#### Records shown

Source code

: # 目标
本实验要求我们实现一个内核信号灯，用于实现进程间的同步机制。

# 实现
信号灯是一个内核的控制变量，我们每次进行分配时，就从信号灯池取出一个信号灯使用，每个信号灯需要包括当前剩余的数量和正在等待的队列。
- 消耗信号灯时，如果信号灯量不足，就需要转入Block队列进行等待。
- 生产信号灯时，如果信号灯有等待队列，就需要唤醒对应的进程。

########

*Task objective*:
In the records above, copy exactly the lines from the one that contains "本实验要求我们实现一个内核信号灯，用于实现进程间的同步机制。" through the last, and nothing else.

*Solution for this task*:
本实验要求我们实现一个内核信号灯，用于实现进程间的同步机制。

# 实现
信号灯是一个内核的控制变量，我们每次进行分配时，就从信号灯池取出一个信号灯使用，每个信号灯需要包括当前剩余的数量和正在等待的队列。
- 消耗信号灯时，如果信号灯量不足，就需要转入Block队列进行等待。
- 生产信号灯时，如果信号灯有等待队列，就需要唤醒对应的进程。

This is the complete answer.